Let’s consider a standard situation with two observers and their respective frames of reference, one moving with a constant velocity relative to the other, as in this *illustration* from this *article*. So there are two observers/frames, *S* and *S’*, with *S’* moving at a velocity *v* such that observer *S* uses coordinates *x* (length) and *t* (time) and observer *S’* uses *x’* and *t’*. The coordinates are arranged so that they are coincident at time *t* = *t’* = 0. Then, as is well known, *x’ = x – vt*.

What about the time coordinate? (Here only the time coordinate in the *x* direction is considered.) If, as Newton assumed, the measurement of time is the same for all observers, then *t’ = t*. However, this implicitly assumes a third frame which provides the independent time measurement.
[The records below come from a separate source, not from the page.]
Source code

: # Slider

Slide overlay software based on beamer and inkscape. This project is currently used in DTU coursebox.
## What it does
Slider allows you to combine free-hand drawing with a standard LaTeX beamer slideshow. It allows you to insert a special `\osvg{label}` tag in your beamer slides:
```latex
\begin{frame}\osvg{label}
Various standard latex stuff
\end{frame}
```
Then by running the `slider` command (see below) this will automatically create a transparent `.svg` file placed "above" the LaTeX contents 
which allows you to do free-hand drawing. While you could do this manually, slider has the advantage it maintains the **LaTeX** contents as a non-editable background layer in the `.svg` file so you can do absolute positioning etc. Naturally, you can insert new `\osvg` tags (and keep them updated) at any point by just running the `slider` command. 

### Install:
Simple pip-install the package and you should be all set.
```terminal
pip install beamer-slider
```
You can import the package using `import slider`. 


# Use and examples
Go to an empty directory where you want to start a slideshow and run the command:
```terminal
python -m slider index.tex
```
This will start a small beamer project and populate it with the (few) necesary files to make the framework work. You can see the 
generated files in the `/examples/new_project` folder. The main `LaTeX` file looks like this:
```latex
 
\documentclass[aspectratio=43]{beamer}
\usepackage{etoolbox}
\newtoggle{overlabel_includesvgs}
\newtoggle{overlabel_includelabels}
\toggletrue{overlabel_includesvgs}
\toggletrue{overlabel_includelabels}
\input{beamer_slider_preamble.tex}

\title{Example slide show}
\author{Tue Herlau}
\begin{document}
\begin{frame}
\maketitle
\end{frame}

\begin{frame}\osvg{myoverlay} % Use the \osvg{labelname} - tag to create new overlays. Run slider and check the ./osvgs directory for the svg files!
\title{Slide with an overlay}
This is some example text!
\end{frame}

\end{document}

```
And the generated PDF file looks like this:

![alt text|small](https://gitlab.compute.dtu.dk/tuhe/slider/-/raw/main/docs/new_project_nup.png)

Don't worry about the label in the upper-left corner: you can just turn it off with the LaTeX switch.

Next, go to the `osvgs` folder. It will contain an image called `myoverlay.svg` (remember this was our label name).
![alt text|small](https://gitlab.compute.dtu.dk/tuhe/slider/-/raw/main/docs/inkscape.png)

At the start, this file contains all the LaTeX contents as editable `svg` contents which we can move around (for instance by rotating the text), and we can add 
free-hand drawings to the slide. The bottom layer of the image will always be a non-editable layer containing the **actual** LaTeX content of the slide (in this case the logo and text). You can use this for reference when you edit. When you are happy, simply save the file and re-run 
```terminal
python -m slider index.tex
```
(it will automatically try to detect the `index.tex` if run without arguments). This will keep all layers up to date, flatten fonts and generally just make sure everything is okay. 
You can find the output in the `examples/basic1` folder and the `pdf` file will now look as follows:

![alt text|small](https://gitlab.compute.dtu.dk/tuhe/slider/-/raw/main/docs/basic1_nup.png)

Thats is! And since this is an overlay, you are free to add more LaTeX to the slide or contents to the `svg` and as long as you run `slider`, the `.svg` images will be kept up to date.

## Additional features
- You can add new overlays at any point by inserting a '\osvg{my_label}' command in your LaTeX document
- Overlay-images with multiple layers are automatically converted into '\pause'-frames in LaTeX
With the relativity of both time and space, we cannot use clocks as if they were from a reference frame independent of all others (see *Movement and measurement*).

Instead it is best to measure length and duration together. Let us do that by having (or imagining) measuring wheels moving along each axis (in both directions) in each frame of reference. To keep things simple, let there be two measuring wheels moving at constant speed, *b*, in opposite directions as a point event is jointly observed. Then *b* is a conversion factor between length and duration: *x = bt* and *x’ = bt’*. Combine these with the transformation above for *x’* and the result is: *t’ = t – vx/b ^{2}*.

So the revised Galilean transformation for frames moving with the *x* axis is:

*x’ = x – vt, y’ = y, z’ = z, *and* t’ = t – vx/b ^{2}.*

Note that if the conversion factor is the speed of light, *c*, the time transformation becomes *t’ = t – vx/c ^{2}*. This is correct apart from considering the constancy of the speed of light, which leads to the Lorentz factor.

Addendum: The problem with this transformation is that it does not form a transformation group. The transformations for space and time need to be similar. This revised transformation will do:

*x’ *= (1 –* v/b*)* x, y’ = y, z’ = z, *and* t’ *= (1 –* v/b*)* t.*